Plain-text document sources
——————————

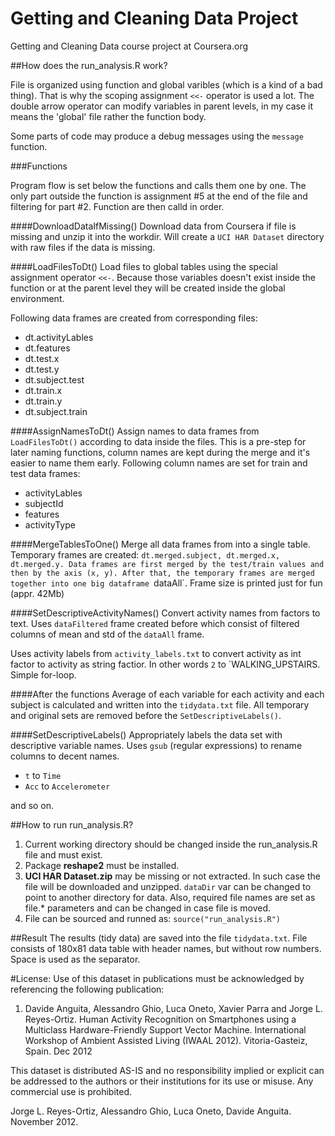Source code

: # Getting and Cleaning Data Project
Getting and Cleaning Data course project at Coursera.org

##How does the run_analysis.R work?

File is organized using function and global varibles (which is a kind of a bad thing). That is why the scoping assignment `<<-` operator is used a lot. The double arrow operator can modify variables in parent levels, in my case it means the 'global' file rather the function body.

Some parts of code may produce a debug messages using the `message` function.

###Functions

Program flow is set below the functions and calls them one by one. The only part outside the function is assignment #5 at the end of the file and filtering for part #2. Function are then calld in order. 

####DownloadDataIfMissing()
Download data from Coursera if file is missing and unzip it into the workdir. Will create a `UCI HAR Dataset` directory with raw files if the data is missing.

####LoadFilesToDt()
Load files to global tables using the special assignment operator `<<-`. Because those variables doesn't exist inside the function or at the parent level they will be created inside the global environment.

Following data frames are created from corresponding files: 

- dt.activityLables
- dt.features
- dt.test.x
- dt.test.y
- dt.subject.test
- dt.train.x
- dt.train.y
- dt.subject.train

####AssignNamesToDt()
Assign names to data frames from `LoadFilesToDt()` according to data inside the files. This is a pre-step for later naming functions, column names are kept during the merge and it's easier to name them early. Following column names are set for train and test data frames:

- activityLables
- subjectId
- features
- activityType

####MergeTablesToOne()
Merge all data frames from into a single table. Temporary frames are created:
`dt.merged.subject, dt.merged.x, dt.merged.y.
Data frames are first merged by the test/train values and then by the axis (x, y).
After that, the temporary frames are merged together into one big dataframe `dataAll`. Frame size is printed just for fun (appr. 42Mb)

####SetDescriptiveActivityNames()
Convert activity names from factors to text. Uses `dataFiltered` frame created before which consist of filtered columns of mean and std of the `dataAll` frame. 

Uses activity labels from `activity_labels.txt` to convert activity as int factor to activity as string factior. In other words `2` to `WALKING_UPSTAIRS. Simple for-loop.

####After the functions
Average of each variable for each activity and each subject is calculated and written into the `tidydata.txt` file.
All temporary and original sets are removed before the `SetDescriptiveLabels()`.

####SetDescriptiveLabels()
Appropriately labels the data set with descriptive variable names.
Uses `gsub` (regular expressions) to rename columns to decent names.

- `t` to `Time`
- `Acc` to `Accelerometer`

and so on.

##How to run run_analysis.R?

1. Current working directory should be changed inside the run_analysis.R file and must exist.
2. Package **reshape2** must be installed.
3. **UCI HAR Dataset.zip** may be missing or not extracted. In such case the file will be downloaded and unzipped. `dataDir` var can be changed to point to another directory for data. Also, required file names are set as file.* parameters and can be changed in case file is moved.
4. File can be sourced and runned as:
    `source("run_analysis.R")`

##Result
The results (tidy data) are saved into the file `tidydata.txt`.
File consists of 180x81 data table with header names, but without row numbers. Space is used as the separator.

#License:
Use of this dataset in publications must be acknowledged by referencing the following publication: 


1. Davide Anguita, Alessandro Ghio, Luca Oneto, Xavier Parra and Jorge L. Reyes-Ortiz. Human Activity Recognition on Smartphones using a Multiclass Hardware-Friendly Support Vector Machine. International Workshop of Ambient Assisted Living (IWAAL 2012). Vitoria-Gasteiz, Spain. Dec 2012

This dataset is distributed AS-IS and no responsibility implied or explicit can be addressed to the authors or their institutions for its use or misuse. Any commercial use is prohibited.

Jorge L. Reyes-Ortiz, Alessandro Ghio, Luca Oneto, Davide Anguita. November 2012.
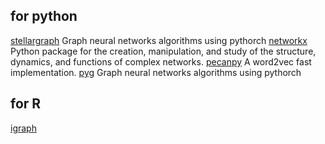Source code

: ## for python
[stellargraph](https://stellargraph.readthedocs.io/en/stable/) Graph neural networks algorithms using pythorch
[networkx](https://networkx.org/) Python package for the creation, manipulation, and study of the structure, dynamics, and functions of complex networks.
[pecanpy](https://github.com/krishnanlab/PecanPy) A word2vec fast implementation.
[pyg](https://www.pyg.org/) Graph neural networks algorithms using pythorch

## for R
[igraph]()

——————————

Copy from the line with "## for python" to the final line of the records, inclusive, and add nothing else.

▸ **Task solution**
: ## for python
[stellargraph](https://stellargraph.readthedocs.io/en/stable/) Graph neural networks algorithms using pythorch
[networkx](https://networkx.org/) Python package for the creation, manipulation, and study of the structure, dynamics, and functions of complex networks.
[pecanpy](https://github.com/krishnanlab/PecanPy) A word2vec fast implementation.
[pyg](https://www.pyg.org/) Graph neural networks algorithms using pythorch

## for R
[igraph]()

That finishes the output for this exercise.